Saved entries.
▬▬▬▬▬▬▬▬▬▬

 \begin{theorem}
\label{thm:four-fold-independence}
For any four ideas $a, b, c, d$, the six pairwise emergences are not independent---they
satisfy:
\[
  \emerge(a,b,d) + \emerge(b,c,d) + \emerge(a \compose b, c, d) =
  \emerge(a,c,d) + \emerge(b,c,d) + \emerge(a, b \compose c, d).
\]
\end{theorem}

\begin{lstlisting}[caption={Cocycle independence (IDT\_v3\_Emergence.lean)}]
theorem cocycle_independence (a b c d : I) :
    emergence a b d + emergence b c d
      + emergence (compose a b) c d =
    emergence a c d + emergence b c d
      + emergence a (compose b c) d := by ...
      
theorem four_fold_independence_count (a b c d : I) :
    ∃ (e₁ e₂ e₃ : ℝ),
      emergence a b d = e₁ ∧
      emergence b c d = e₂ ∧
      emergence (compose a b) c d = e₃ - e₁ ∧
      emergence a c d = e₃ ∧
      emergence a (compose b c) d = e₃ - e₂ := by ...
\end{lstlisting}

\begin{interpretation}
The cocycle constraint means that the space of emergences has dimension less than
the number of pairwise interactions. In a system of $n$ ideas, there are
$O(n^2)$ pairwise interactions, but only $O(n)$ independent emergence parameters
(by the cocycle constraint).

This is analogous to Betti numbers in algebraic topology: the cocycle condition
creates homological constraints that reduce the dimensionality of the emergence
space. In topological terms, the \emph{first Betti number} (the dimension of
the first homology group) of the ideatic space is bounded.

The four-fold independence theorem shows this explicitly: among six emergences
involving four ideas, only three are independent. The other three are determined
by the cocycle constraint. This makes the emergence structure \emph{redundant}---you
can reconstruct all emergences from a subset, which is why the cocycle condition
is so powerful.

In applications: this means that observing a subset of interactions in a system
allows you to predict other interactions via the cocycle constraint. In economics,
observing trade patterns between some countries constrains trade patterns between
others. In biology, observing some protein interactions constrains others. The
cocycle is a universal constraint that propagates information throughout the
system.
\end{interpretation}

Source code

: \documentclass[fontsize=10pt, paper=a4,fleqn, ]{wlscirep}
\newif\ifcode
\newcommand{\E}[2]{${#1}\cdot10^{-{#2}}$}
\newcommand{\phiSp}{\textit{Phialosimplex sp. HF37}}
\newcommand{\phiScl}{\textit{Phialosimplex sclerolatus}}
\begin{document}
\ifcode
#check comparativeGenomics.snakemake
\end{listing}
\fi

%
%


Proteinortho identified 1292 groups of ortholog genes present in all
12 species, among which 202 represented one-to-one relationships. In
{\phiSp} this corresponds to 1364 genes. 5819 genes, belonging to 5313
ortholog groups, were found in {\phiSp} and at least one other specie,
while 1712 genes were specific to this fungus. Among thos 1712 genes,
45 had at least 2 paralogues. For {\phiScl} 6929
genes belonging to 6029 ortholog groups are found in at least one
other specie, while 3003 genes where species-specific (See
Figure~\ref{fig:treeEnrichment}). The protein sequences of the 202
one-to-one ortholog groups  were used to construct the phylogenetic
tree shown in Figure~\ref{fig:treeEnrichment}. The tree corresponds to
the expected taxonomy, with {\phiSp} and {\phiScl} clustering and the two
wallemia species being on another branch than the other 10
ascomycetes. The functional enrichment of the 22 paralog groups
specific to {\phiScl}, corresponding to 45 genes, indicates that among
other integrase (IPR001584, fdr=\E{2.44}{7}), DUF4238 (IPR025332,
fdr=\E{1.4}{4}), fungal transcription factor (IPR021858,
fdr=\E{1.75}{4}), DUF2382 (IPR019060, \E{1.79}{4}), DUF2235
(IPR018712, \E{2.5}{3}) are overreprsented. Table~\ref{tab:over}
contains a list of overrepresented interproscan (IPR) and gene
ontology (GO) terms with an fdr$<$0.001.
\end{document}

▬▬▬▬▬▬▬▬▬▬

Work to be completed. Output each entry precisely as given.

Answer to this problem.
 \begin{theorem}
\label{thm:four-fold-independence}
For any four ideas $a, b, c, d$, the six pairwise emergences are not independent---they
satisfy:
\[
  \emerge(a,b,d) + \emerge(b,c,d) + \emerge(a \compose b, c, d) =
  \emerge(a,c,d) + \emerge(b,c,d) + \emerge(a, b \compose c, d).
\]
\end{theorem}

\begin{lstlisting}[caption={Cocycle independence (IDT\_v3\_Emergence.lean)}]
theorem cocycle_independence (a b c d : I) :
    emergence a b d + emergence b c d
      + emergence (compose a b) c d =
    emergence a c d + emergence b c d
      + emergence a (compose b c) d := by ...
      
theorem four_fold_independence_count (a b c d : I) :
    ∃ (e₁ e₂ e₃ : ℝ),
      emergence a b d = e₁ ∧
      emergence b c d = e₂ ∧
      emergence (compose a b) c d = e₃ - e₁ ∧
      emergence a c d = e₃ ∧
      emergence a (compose b c) d = e₃ - e₂ := by ...
\end{lstlisting}

\begin{interpretation}
The cocycle constraint means that the space of emergences has dimension less than
the number of pairwise interactions. In a system of $n$ ideas, there are
$O(n^2)$ pairwise interactions, but only $O(n)$ independent emergence parameters
(by the cocycle constraint).

This is analogous to Betti numbers in algebraic topology: the cocycle condition
creates homological constraints that reduce the dimensionality of the emergence
space. In topological terms, the \emph{first Betti number} (the dimension of
the first homology group) of the ideatic space is bounded.

The four-fold independence theorem shows this explicitly: among six emergences
involving four ideas, only three are independent. The other three are determined
by the cocycle constraint. This makes the emergence structure \emph{redundant}---you
can reconstruct all emergences from a subset, which is why the cocycle condition
is so powerful.

In applications: this means that observing a subset of interactions in a system
allows you to predict other interactions via the cocycle constraint. In economics,
observing trade patterns between some countries constrains trade patterns between
others. In biology, observing some protein interactions constrains others. The
cocycle is a universal constraint that propagates information throughout the
system.
\end{interpretation}

Source code

: \documentclass[fontsize=10pt, paper=a4,fleqn, ]{wlscirep}
\newif\ifcode
\newcommand{\E}[2]{${#1}\cdot10^{-{#2}}$}
\newcommand{\phiSp}{\textit{Phialosimplex sp. HF37}}
\newcommand{\phiScl}{\textit{Phialosimplex sclerolatus}}
\begin{document}
\ifcode
#check comparativeGenomics.snakemake
\end{listing}
\fi

%
%


Proteinortho identified 1292 groups of ortholog genes present in all
12 species, among which 202 represented one-to-one relationships. In
{\phiSp} this corresponds to 1364 genes. 5819 genes, belonging to 5313
ortholog groups, were found in {\phiSp} and at least one other specie,
while 1712 genes were specific to this fungus. Among thos 1712 genes,
45 had at least 2 paralogues. For {\phiScl} 6929
genes belonging to 6029 ortholog groups are found in at least one
other specie, while 3003 genes where species-specific (See
Figure~\ref{fig:treeEnrichment}). The protein sequences of the 202
one-to-one ortholog groups  were used to construct the phylogenetic
tree shown in Figure~\ref{fig:treeEnrichment}. The tree corresponds to
the expected taxonomy, with {\phiSp} and {\phiScl} clustering and the two
wallemia species being on another branch than the other 10
ascomycetes. The functional enrichment of the 22 paralog groups
specific to {\phiScl}, corresponding to 45 genes, indicates that among
other integrase (IPR001584, fdr=\E{2.44}{7}), DUF4238 (IPR025332,
fdr=\E{1.4}{4}), fungal transcription factor (IPR021858,
fdr=\E{1.75}{4}), DUF2382 (IPR019060, \E{1.79}{4}), DUF2235
(IPR018712, \E{2.5}{3}) are overreprsented. Table~\ref{tab:over}
contains a list of overrepresented interproscan (IPR) and gene
ontology (GO) terms with an fdr$<$0.001.
\end{document}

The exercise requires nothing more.